■ **What this task involves**: For this exercise, return exactly the lines of the material below that begin at the one with "- [Screenshot](#screenshot)" and stop after the one with "- [ ] Pilllow".

"""

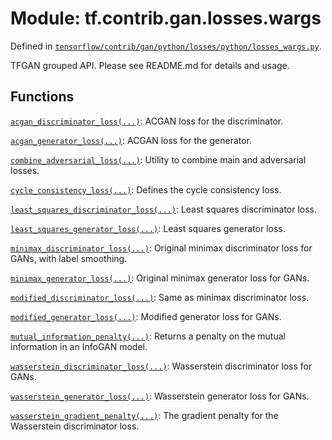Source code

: <div itemscope itemtype="http://developers.google.com/ReferenceObject">
<meta itemprop="name" content="tf.contrib.gan.losses.wargs" />
<meta itemprop="path" content="Stable" />
</div>

# Module: tf.contrib.gan.losses.wargs



Defined in [`tensorflow/contrib/gan/python/losses/python/losses_wargs.py`](/code/stable/tensorflow/contrib/gan/python/losses/python/losses_wargs.py).

TFGAN grouped API. Please see README.md for details and usage.

## Functions

[`acgan_discriminator_loss(...)`](../../../../tf/contrib/gan/losses/wargs/acgan_discriminator_loss.md): ACGAN loss for the discriminator.

[`acgan_generator_loss(...)`](../../../../tf/contrib/gan/losses/wargs/acgan_generator_loss.md): ACGAN loss for the generator.

[`combine_adversarial_loss(...)`](../../../../tf/contrib/gan/losses/wargs/combine_adversarial_loss.md): Utility to combine main and adversarial losses.

[`cycle_consistency_loss(...)`](../../../../tf/contrib/gan/losses/wargs/cycle_consistency_loss.md): Defines the cycle consistency loss.

[`least_squares_discriminator_loss(...)`](../../../../tf/contrib/gan/losses/wargs/least_squares_discriminator_loss.md): Least squares discriminator loss.

[`least_squares_generator_loss(...)`](../../../../tf/contrib/gan/losses/wargs/least_squares_generator_loss.md): Least squares generator loss.

[`minimax_discriminator_loss(...)`](../../../../tf/contrib/gan/losses/wargs/minimax_discriminator_loss.md): Original minimax discriminator loss for GANs, with label smoothing.

[`minimax_generator_loss(...)`](../../../../tf/contrib/gan/losses/wargs/minimax_generator_loss.md): Original minimax generator loss for GANs.

[`modified_discriminator_loss(...)`](../../../../tf/contrib/gan/losses/wargs/modified_discriminator_loss.md): Same as minimax discriminator loss.

[`modified_generator_loss(...)`](../../../../tf/contrib/gan/losses/wargs/modified_generator_loss.md): Modified generator loss for GANs.

[`mutual_information_penalty(...)`](../../../../tf/contrib/gan/losses/wargs/mutual_information_penalty.md): Returns a penalty on the mutual information in an InfoGAN model.

[`wasserstein_discriminator_loss(...)`](../../../../tf/contrib/gan/losses/wargs/wasserstein_discriminator_loss.md): Wasserstein discriminator loss for GANs.

[`wasserstein_generator_loss(...)`](../../../../tf/contrib/gan/losses/wargs/wasserstein_generator_loss.md): Wasserstein generator loss for GANs.

[`wasserstein_gradient_penalty(...)`](../../../../tf/contrib/gan/losses/wargs/wasserstein_gradient_penalty.md): The gradient penalty for the Wasserstein discriminator loss.

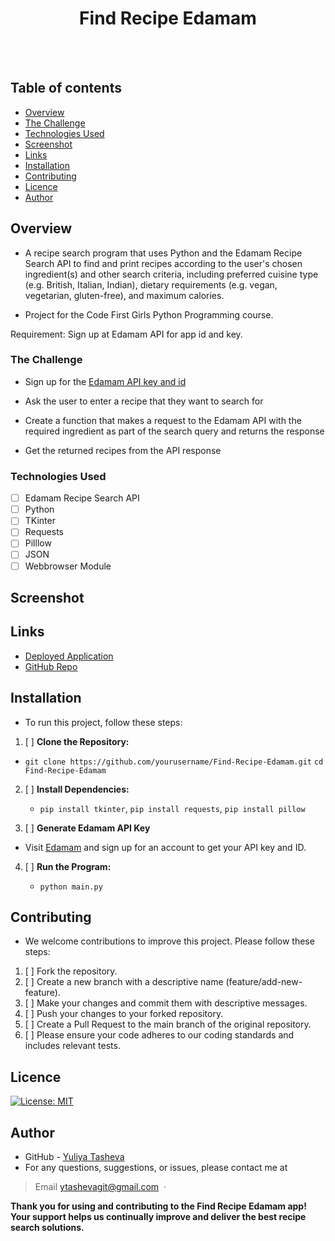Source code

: <h1 align="center">Find Recipe Edamam</h1>
<br>
  <a href="https://github.com/YTasheva">
      <img src="https://img.shields.io/badge/SayThanks.io-%E2%98%BC-1EAEDB.svg?style=for-the-badge" alt=""></a>
  <a href="https://github.com/YTasheva/Find-Recipe-Edamam/graphs/contributors">
      <img src="https://img.shields.io/github/contributors/YTasheva/Find-Recipe-Edamam.svg?style=for-the-badge" alt=""></a>
  <a href="https://github.com/YTasheva/Find-Recipe-Edamam/issues">
      <img src="https://img.shields.io/github/issues/YTasheva/Find-Recipe-Edamam.svg?style=for-the-badge" alt=""></a>
  <a href="https://github.com/YTasheva/Find-Recipe-Edamam/network/members">
      <img src="https://img.shields.io/github/forks/YTasheva/Find-Recipe-Edamam.svg?style=for-the-badge" alt=""></a>

  ## Table of contents

- [Overview](#overview)
 - [The Challenge](#the-challenge)
 - [Technologies Used](#technologies-used)
- [Screenshot](#screenshot)
- [Links](#links)
- [Installation](#installation)
- [Contributing](#contributing)
- [Licence](#licence)
- [Author](#author)




## Overview

- A recipe search program that uses Python and the Edamam Recipe Search API to find and print recipes according to the user's chosen ingredient(s) and other search criteria, including preferred cuisine type (e.g. British, Italian, Indian), dietary requirements (e.g. vegan, vegetarian, gluten-free), and maximum calories.

- Project for the Code First Girls Python Programming course.

Requirement: Sign up at Edamam API for app id and key.


### The Challenge

- Sign up for the [Edamam API key and id](https://developer.edamam.com/edamam-docs-recipe-api)

- Ask the user to enter a recipe that they want to search for
- Create a function that makes a request to the Edamam API with the required ingredient as part of the search query and returns the response
- Get the returned recipes from the API response

### Technologies Used

  - [ ] Edamam Recipe Search API
  - [ ] Python
  - [ ] TKinter
  - [ ] Requests
  - [ ] Pilllow
  - [ ] JSON
  - [ ] Webbrowser Module

## Screenshot



## Links

- [Deployed Application](https://YTasheva.github.io/Find-Recipe-Edamam/)
- [GitHub Repo](https://github.com/andrewyu22/Find-Recipe-Edamam)

## Installation

- To run this project, follow these steps:

1. [ ] **Clone the Repository:**
  - `git clone https://github.com/yourusername/Find-Recipe-Edamam.git`
`cd Find-Recipe-Edamam`

2. [ ] **Install Dependencies:**

   - `pip install tkinter`, `pip install requests`, `pip install pillow` 
   
3. [ ] **Generate Edamam API Key**

 - Visit [Edamam](https://www.edamam.com) and sign up for an account to get your API key and ID.

4. [ ] **Run the Program:**

   - `python main.py`

## Contributing

- We welcome contributions to improve this project. Please follow these steps:

1. [ ] Fork the repository.
2. [ ] Create a new branch with a descriptive name (feature/add-new-feature).
3. [ ] Make your changes and commit them with descriptive messages.
4. [ ] Push your changes to your forked repository.
5. [ ] Create a Pull Request to the main branch of the original repository.
6. [ ] Please ensure your code adheres to our coding standards and includes relevant tests.

## Licence

[![License: MIT](https://img.shields.io/badge/License-MIT-yellow.svg)](https://opensource.org/licenses/MIT)

## Author

- GitHub - [Yuliya Tasheva](https://github.com/YTasheva)
- For any questions, suggestions, or issues, please contact me at
  
> Email [ytashevagit@gmail.com](#) &nbsp;&middot;&nbsp;

**Thank you for using and contributing to the Find Recipe Edamam app! Your support helps us continually improve and deliver the best recipe search solutions.**





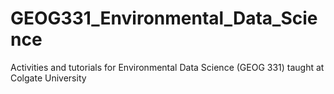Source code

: # GEOG331_Environmental_Data_Science
Activities and tutorials for Environmental Data Science (GEOG 331) taught at Colgate University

"""

■ **Written response**:
- [Screenshot](#screenshot)
- [Links](#links)
- [Installation](#installation)
- [Contributing](#contributing)
- [Licence](#licence)
- [Author](#author)




## Overview

- A recipe search program that uses Python and the Edamam Recipe Search API to find and print recipes according to the user's chosen ingredient(s) and other search criteria, including preferred cuisine type (e.g. British, Italian, Indian), dietary requirements (e.g. vegan, vegetarian, gluten-free), and maximum calories.

- Project for the Code First Girls Python Programming course.

Requirement: Sign up at Edamam API for app id and key.


### The Challenge

- Sign up for the [Edamam API key and id](https://developer.edamam.com/edamam-docs-recipe-api)

- Ask the user to enter a recipe that they want to search for
- Create a function that makes a request to the Edamam API with the required ingredient as part of the search query and returns the response
- Get the returned recipes from the API response

### Technologies Used

  - [ ] Edamam Recipe Search API
  - [ ] Python
  - [ ] TKinter
  - [ ] Requests
  - [ ] Pilllow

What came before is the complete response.